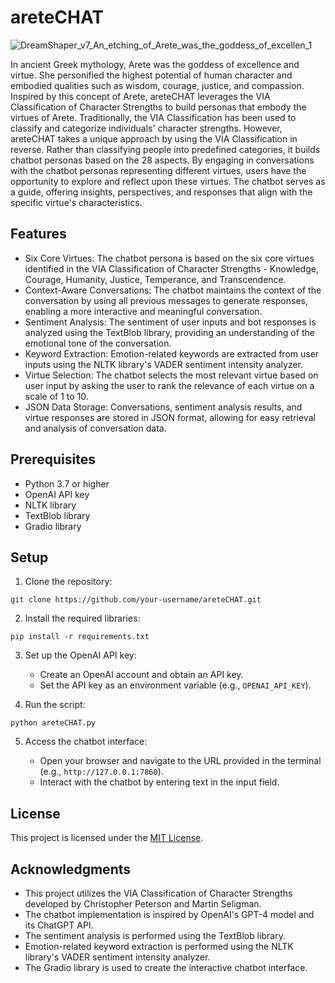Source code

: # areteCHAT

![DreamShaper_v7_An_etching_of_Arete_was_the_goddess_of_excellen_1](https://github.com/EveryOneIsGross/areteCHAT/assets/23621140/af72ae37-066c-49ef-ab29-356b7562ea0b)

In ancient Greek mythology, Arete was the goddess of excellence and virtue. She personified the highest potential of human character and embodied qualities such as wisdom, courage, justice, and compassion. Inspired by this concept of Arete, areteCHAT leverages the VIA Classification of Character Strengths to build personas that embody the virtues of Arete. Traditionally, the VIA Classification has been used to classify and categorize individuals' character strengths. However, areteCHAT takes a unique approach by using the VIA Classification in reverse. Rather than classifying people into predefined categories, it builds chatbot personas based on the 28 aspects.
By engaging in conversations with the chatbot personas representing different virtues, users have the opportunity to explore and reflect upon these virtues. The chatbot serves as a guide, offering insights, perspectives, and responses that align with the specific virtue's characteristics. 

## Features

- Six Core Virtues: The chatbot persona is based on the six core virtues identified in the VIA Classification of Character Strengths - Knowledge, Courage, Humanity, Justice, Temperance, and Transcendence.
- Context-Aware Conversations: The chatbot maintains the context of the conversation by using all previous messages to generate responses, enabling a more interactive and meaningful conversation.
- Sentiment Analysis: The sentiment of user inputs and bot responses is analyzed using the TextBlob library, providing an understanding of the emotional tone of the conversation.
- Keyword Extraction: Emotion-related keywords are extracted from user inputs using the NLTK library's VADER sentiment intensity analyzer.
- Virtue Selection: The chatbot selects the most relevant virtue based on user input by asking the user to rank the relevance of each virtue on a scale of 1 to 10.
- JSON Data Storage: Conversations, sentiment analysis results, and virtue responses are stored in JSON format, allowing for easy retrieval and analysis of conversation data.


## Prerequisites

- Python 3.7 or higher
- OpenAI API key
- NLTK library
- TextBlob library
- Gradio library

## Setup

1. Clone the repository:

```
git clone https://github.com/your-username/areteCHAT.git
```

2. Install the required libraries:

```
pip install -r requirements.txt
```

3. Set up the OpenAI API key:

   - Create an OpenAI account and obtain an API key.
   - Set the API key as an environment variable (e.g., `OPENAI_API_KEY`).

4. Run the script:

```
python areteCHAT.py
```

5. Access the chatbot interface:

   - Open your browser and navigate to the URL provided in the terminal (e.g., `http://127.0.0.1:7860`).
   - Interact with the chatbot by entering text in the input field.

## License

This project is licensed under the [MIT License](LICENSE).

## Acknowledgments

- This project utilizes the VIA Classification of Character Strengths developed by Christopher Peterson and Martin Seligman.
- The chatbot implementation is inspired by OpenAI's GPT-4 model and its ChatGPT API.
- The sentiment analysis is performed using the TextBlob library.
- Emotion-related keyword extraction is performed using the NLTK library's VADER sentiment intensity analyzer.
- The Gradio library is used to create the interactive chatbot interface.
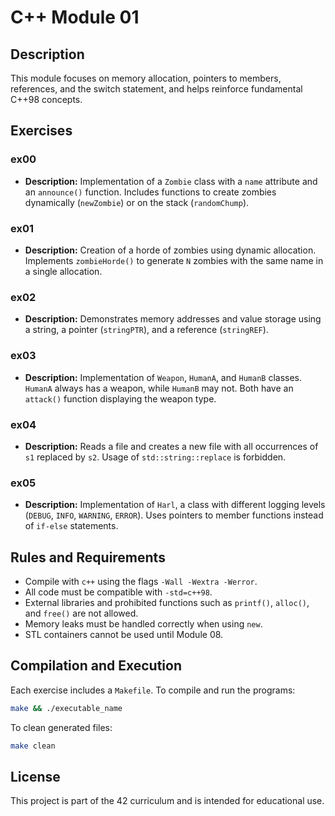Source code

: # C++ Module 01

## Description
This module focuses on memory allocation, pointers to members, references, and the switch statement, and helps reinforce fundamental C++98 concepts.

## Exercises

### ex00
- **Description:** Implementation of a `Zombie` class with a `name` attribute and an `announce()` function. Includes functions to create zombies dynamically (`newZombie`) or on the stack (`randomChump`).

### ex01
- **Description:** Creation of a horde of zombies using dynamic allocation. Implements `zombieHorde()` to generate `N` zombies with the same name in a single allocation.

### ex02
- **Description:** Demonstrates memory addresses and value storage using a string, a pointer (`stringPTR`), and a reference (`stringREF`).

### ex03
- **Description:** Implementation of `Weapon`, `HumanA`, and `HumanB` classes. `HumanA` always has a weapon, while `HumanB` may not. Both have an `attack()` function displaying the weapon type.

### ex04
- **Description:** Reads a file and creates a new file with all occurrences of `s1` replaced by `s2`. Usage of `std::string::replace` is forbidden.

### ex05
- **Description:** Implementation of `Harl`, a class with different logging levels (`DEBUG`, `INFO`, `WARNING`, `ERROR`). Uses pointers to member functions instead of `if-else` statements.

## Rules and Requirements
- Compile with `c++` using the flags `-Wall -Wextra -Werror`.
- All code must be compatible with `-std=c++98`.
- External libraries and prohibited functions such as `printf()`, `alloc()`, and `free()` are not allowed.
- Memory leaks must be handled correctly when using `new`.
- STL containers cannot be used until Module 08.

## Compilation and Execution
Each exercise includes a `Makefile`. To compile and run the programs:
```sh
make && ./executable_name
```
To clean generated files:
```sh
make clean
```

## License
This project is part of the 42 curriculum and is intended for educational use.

# # # # # # #

■ **ABOUT THIS EXERCISE**
Pictures aside, print every line of the material exactly.

■ **REPLY TO THE EXERCISE**
Source code

: # areteCHAT

![DreamShaper_v7_An_etching_of_Arete_was_the_goddess_of_excellen_1](https://github.com/EveryOneIsGross/areteCHAT/assets/23621140/af72ae37-066c-49ef-ab29-356b7562ea0b)

In ancient Greek mythology, Arete was the goddess of excellence and virtue. She personified the highest potential of human character and embodied qualities such as wisdom, courage, justice, and compassion. Inspired by this concept of Arete, areteCHAT leverages the VIA Classification of Character Strengths to build personas that embody the virtues of Arete. Traditionally, the VIA Classification has been used to classify and categorize individuals' character strengths. However, areteCHAT takes a unique approach by using the VIA Classification in reverse. Rather than classifying people into predefined categories, it builds chatbot personas based on the 28 aspects.
By engaging in conversations with the chatbot personas representing different virtues, users have the opportunity to explore and reflect upon these virtues. The chatbot serves as a guide, offering insights, perspectives, and responses that align with the specific virtue's characteristics. 

## Features

- Six Core Virtues: The chatbot persona is based on the six core virtues identified in the VIA Classification of Character Strengths - Knowledge, Courage, Humanity, Justice, Temperance, and Transcendence.
- Context-Aware Conversations: The chatbot maintains the context of the conversation by using all previous messages to generate responses, enabling a more interactive and meaningful conversation.
- Sentiment Analysis: The sentiment of user inputs and bot responses is analyzed using the TextBlob library, providing an understanding of the emotional tone of the conversation.
- Keyword Extraction: Emotion-related keywords are extracted from user inputs using the NLTK library's VADER sentiment intensity analyzer.
- Virtue Selection: The chatbot selects the most relevant virtue based on user input by asking the user to rank the relevance of each virtue on a scale of 1 to 10.
- JSON Data Storage: Conversations, sentiment analysis results, and virtue responses are stored in JSON format, allowing for easy retrieval and analysis of conversation data.


## Prerequisites

- Python 3.7 or higher
- OpenAI API key
- NLTK library
- TextBlob library
- Gradio library

## Setup

1. Clone the repository:

```
git clone https://github.com/your-username/areteCHAT.git
```

2. Install the required libraries:

```
pip install -r requirements.txt
```

3. Set up the OpenAI API key:

   - Create an OpenAI account and obtain an API key.
   - Set the API key as an environment variable (e.g., `OPENAI_API_KEY`).

4. Run the script:

```
python areteCHAT.py
```

5. Access the chatbot interface:

   - Open your browser and navigate to the URL provided in the terminal (e.g., `http://127.0.0.1:7860`).
   - Interact with the chatbot by entering text in the input field.

## License

This project is licensed under the [MIT License](LICENSE).

## Acknowledgments

- This project utilizes the VIA Classification of Character Strengths developed by Christopher Peterson and Martin Seligman.
- The chatbot implementation is inspired by OpenAI's GPT-4 model and its ChatGPT API.
- The sentiment analysis is performed using the TextBlob library.
- Emotion-related keyword extraction is performed using the NLTK library's VADER sentiment intensity analyzer.
- The Gradio library is used to create the interactive chatbot interface.
Source code

: # C++ Module 01

## Description
This module focuses on memory allocation, pointers to members, references, and the switch statement, and helps reinforce fundamental C++98 concepts.

## Exercises

### ex00
- **Description:** Implementation of a `Zombie` class with a `name` attribute and an `announce()` function. Includes functions to create zombies dynamically (`newZombie`) or on the stack (`randomChump`).

### ex01
- **Description:** Creation of a horde of zombies using dynamic allocation. Implements `zombieHorde()` to generate `N` zombies with the same name in a single allocation.

### ex02
- **Description:** Demonstrates memory addresses and value storage using a string, a pointer (`stringPTR`), and a reference (`stringREF`).

### ex03
- **Description:** Implementation of `Weapon`, `HumanA`, and `HumanB` classes. `HumanA` always has a weapon, while `HumanB` may not. Both have an `attack()` function displaying the weapon type.

### ex04
- **Description:** Reads a file and creates a new file with all occurrences of `s1` replaced by `s2`. Usage of `std::string::replace` is forbidden.

### ex05
- **Description:** Implementation of `Harl`, a class with different logging levels (`DEBUG`, `INFO`, `WARNING`, `ERROR`). Uses pointers to member functions instead of `if-else` statements.

## Rules and Requirements
- Compile with `c++` using the flags `-Wall -Wextra -Werror`.
- All code must be compatible with `-std=c++98`.
- External libraries and prohibited functions such as `printf()`, `alloc()`, and `free()` are not allowed.
- Memory leaks must be handled correctly when using `new`.
- STL containers cannot be used until Module 08.

## Compilation and Execution
Each exercise includes a `Makefile`. To compile and run the programs:
```sh
make && ./executable_name
```
To clean generated files:
```sh
make clean
```

## License
This project is part of the 42 curriculum and is intended for educational use.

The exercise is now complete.